**Try it**
Print the entries below again exactly as they stand, but skip any picture.
══════════
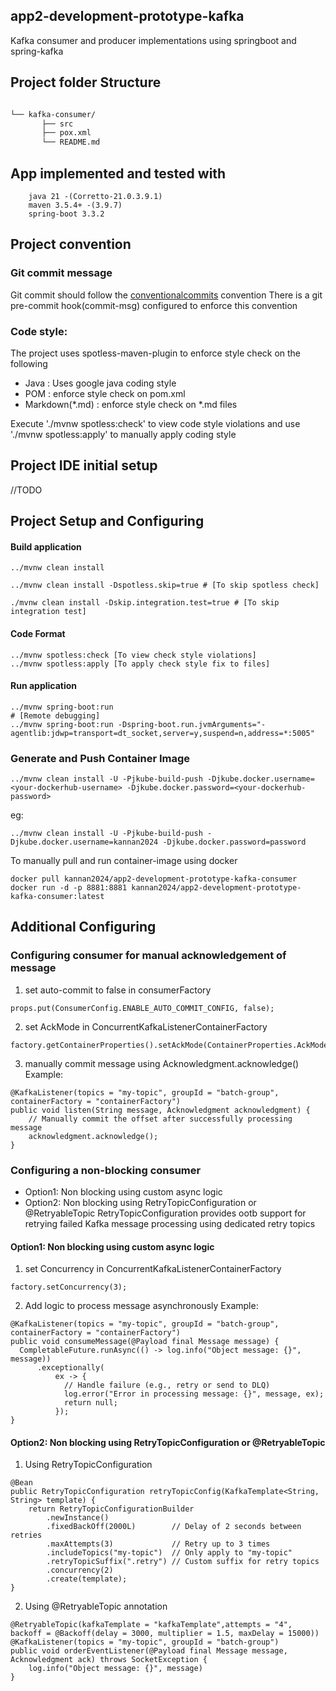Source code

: ## app2-development-prototype-kafka

Kafka consumer and producer implementations using springboot and spring-kafka

## Project folder Structure

```bash

└── kafka-consumer/
       ├── src
       ├── pox.xml
       └── README.md

```

## App implemented and tested with

        java 21 -(Corretto-21.0.3.9.1)
        maven 3.5.4+ -(3.9.7)
        spring-boot 3.3.2

## Project convention

### Git commit message

Git commit should follow the [conventionalcommits](https://www.conventionalcommits.org/en/v1.0.0/#summary) convention
There is a git pre-commit hook(commit-msg) configured to enforce this convention

### Code style:

The project uses spotless-maven-plugin to enforce style check on the following
* Java : Uses google java coding style
* POM :  enforce style check on pom.xml
* Markdown(*.md) : enforce style check on *.md files

Execute './mvnw spotless:check' to view code style violations and use './mvnw spotless:apply' to  manually apply coding style

## Project IDE initial setup

//TODO

## Project Setup and Configuring

#### Build application

```
../mvnw clean install

../mvnw clean install -Dspotless.skip=true # [To skip spotless check]

./mvnw clean install -Dskip.integration.test=true # [To skip integration test]
```

#### Code Format

```
../mvnw spotless:check [To view check style violations]
../mvnw spotless:apply [To apply check style fix to files]
```

#### Run application

```
../mvnw spring-boot:run
# [Remote debugging]
../mvnw spring-boot:run -Dspring-boot.run.jvmArguments="-agentlib:jdwp=transport=dt_socket,server=y,suspend=n,address=*:5005"
```

### Generate and Push Container Image

```
../mvnw clean install -U -Pjkube-build-push -Djkube.docker.username=<your-dockerhub-username> -Djkube.docker.password=<your-dockerhub-password>
```

eg:

```
../mvnw clean install -U -Pjkube-build-push -Djkube.docker.username=kannan2024 -Djkube.docker.password=password
```

To manually pull and run container-image using docker

```
docker pull kannan2024/app2-development-prototype-kafka-consumer
docker run -d -p 8881:8881 kannan2024/app2-development-prototype-kafka-consumer:latest
```

## Additional Configuring

### Configuring consumer for manual acknowledgement of message

1. set auto-commit to false in consumerFactory

```
props.put(ConsumerConfig.ENABLE_AUTO_COMMIT_CONFIG, false);
```

2. set AckMode in ConcurrentKafkaListenerContainerFactory

```
factory.getContainerProperties().setAckMode(ContainerProperties.AckMode.MANUAL);
```

3. manually commit message using Acknowledgment.acknowledge()
   Example:

```
@KafkaListener(topics = "my-topic", groupId = "batch-group", containerFactory = "containerFactory")
public void listen(String message, Acknowledgment acknowledgment) {
    // Manually commit the offset after successfully processing message
    acknowledgment.acknowledge();
}
```

### Configuring a non-blocking consumer

* Option1: Non blocking using custom async logic
* Option2: Non blocking using RetryTopicConfiguration or @RetryableTopic
  RetryTopicConfiguration provides ootb support for retrying failed Kafka message processing using dedicated retry topics

#### Option1: Non blocking using custom async logic

1. set Concurrency in ConcurrentKafkaListenerContainerFactory

```
factory.setConcurrency(3);
```

2. Add logic to process message asynchronously
   Example:

```
@KafkaListener(topics = "my-topic", groupId = "batch-group", containerFactory = "containerFactory")
public void consumeMessage(@Payload final Message message) {
  CompletableFuture.runAsync(() -> log.info("Object message: {}", message))
      .exceptionally(
          ex -> {
            // Handle failure (e.g., retry or send to DLQ)
            log.error("Error in processing message: {}", message, ex);
            return null;
          });
}
```

#### Option2: Non blocking using RetryTopicConfiguration or @RetryableTopic

1. Using RetryTopicConfiguration

```
@Bean
public RetryTopicConfiguration retryTopicConfig(KafkaTemplate<String, String> template) {
    return RetryTopicConfigurationBuilder
        .newInstance()
        .fixedBackOff(2000L)        // Delay of 2 seconds between retries
        .maxAttempts(3)             // Retry up to 3 times
        .includeTopics("my-topic")  // Only apply to "my-topic"
        .retryTopicSuffix(".retry") // Custom suffix for retry topics
        .concurrency(2)
        .create(template);
}
```

2. Using @RetryableTopic annotation

```
@RetryableTopic(kafkaTemplate = "kafkaTemplate",attempts = "4", backoff = @Backoff(delay = 3000, multiplier = 1.5, maxDelay = 15000))
@KafkaListener(topics = "my-topic", groupId = "batch-group")
public void orderEventListener(@Payload final Message message, Acknowledgment ack) throws SocketException {
    log.info("Object message: {}", message)
}
```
══════════
**Solution**
Source code

: ## app2-development-prototype-kafka

Kafka consumer and producer implementations using springboot and spring-kafka

## Project folder Structure

```bash

└── kafka-consumer/
       ├── src
       ├── pox.xml
       └── README.md

```

## App implemented and tested with

        java 21 -(Corretto-21.0.3.9.1)
        maven 3.5.4+ -(3.9.7)
        spring-boot 3.3.2

## Project convention

### Git commit message

Git commit should follow the [conventionalcommits](https://www.conventionalcommits.org/en/v1.0.0/#summary) convention
There is a git pre-commit hook(commit-msg) configured to enforce this convention

### Code style:

The project uses spotless-maven-plugin to enforce style check on the following
* Java : Uses google java coding style
* POM :  enforce style check on pom.xml
* Markdown(*.md) : enforce style check on *.md files

Execute './mvnw spotless:check' to view code style violations and use './mvnw spotless:apply' to  manually apply coding style

## Project IDE initial setup

//TODO

## Project Setup and Configuring

#### Build application

```
../mvnw clean install

../mvnw clean install -Dspotless.skip=true # [To skip spotless check]

./mvnw clean install -Dskip.integration.test=true # [To skip integration test]
```

#### Code Format

```
../mvnw spotless:check [To view check style violations]
../mvnw spotless:apply [To apply check style fix to files]
```

#### Run application

```
../mvnw spring-boot:run
# [Remote debugging]
../mvnw spring-boot:run -Dspring-boot.run.jvmArguments="-agentlib:jdwp=transport=dt_socket,server=y,suspend=n,address=*:5005"
```

### Generate and Push Container Image

```
../mvnw clean install -U -Pjkube-build-push -Djkube.docker.username=<your-dockerhub-username> -Djkube.docker.password=<your-dockerhub-password>
```

eg:

```
../mvnw clean install -U -Pjkube-build-push -Djkube.docker.username=kannan2024 -Djkube.docker.password=password
```

To manually pull and run container-image using docker

```
docker pull kannan2024/app2-development-prototype-kafka-consumer
docker run -d -p 8881:8881 kannan2024/app2-development-prototype-kafka-consumer:latest
```

## Additional Configuring

### Configuring consumer for manual acknowledgement of message

1. set auto-commit to false in consumerFactory

```
props.put(ConsumerConfig.ENABLE_AUTO_COMMIT_CONFIG, false);
```

2. set AckMode in ConcurrentKafkaListenerContainerFactory

```
factory.getContainerProperties().setAckMode(ContainerProperties.AckMode.MANUAL);
```

3. manually commit message using Acknowledgment.acknowledge()
   Example:

```
@KafkaListener(topics = "my-topic", groupId = "batch-group", containerFactory = "containerFactory")
public void listen(String message, Acknowledgment acknowledgment) {
    // Manually commit the offset after successfully processing message
    acknowledgment.acknowledge();
}
```

### Configuring a non-blocking consumer

* Option1: Non blocking using custom async logic
* Option2: Non blocking using RetryTopicConfiguration or @RetryableTopic
  RetryTopicConfiguration provides ootb support for retrying failed Kafka message processing using dedicated retry topics

#### Option1: Non blocking using custom async logic

1. set Concurrency in ConcurrentKafkaListenerContainerFactory

```
factory.setConcurrency(3);
```

2. Add logic to process message asynchronously
   Example:

```
@KafkaListener(topics = "my-topic", groupId = "batch-group", containerFactory = "containerFactory")
public void consumeMessage(@Payload final Message message) {
  CompletableFuture.runAsync(() -> log.info("Object message: {}", message))
      .exceptionally(
          ex -> {
            // Handle failure (e.g., retry or send to DLQ)
            log.error("Error in processing message: {}", message, ex);
            return null;
          });
}
```

#### Option2: Non blocking using RetryTopicConfiguration or @RetryableTopic

1. Using RetryTopicConfiguration

```
@Bean
public RetryTopicConfiguration retryTopicConfig(KafkaTemplate<String, String> template) {
    return RetryTopicConfigurationBuilder
        .newInstance()
        .fixedBackOff(2000L)        // Delay of 2 seconds between retries
        .maxAttempts(3)             // Retry up to 3 times
        .includeTopics("my-topic")  // Only apply to "my-topic"
        .retryTopicSuffix(".retry") // Custom suffix for retry topics
        .concurrency(2)
        .create(template);
}
```

2. Using @RetryableTopic annotation

```
@RetryableTopic(kafkaTemplate = "kafkaTemplate",attempts = "4", backoff = @Backoff(delay = 3000, multiplier = 1.5, maxDelay = 15000))
@KafkaListener(topics = "my-topic", groupId = "batch-group")
public void orderEventListener(@Payload final Message message, Acknowledgment ack) throws SocketException {
    log.info("Object message: {}", message)
}
```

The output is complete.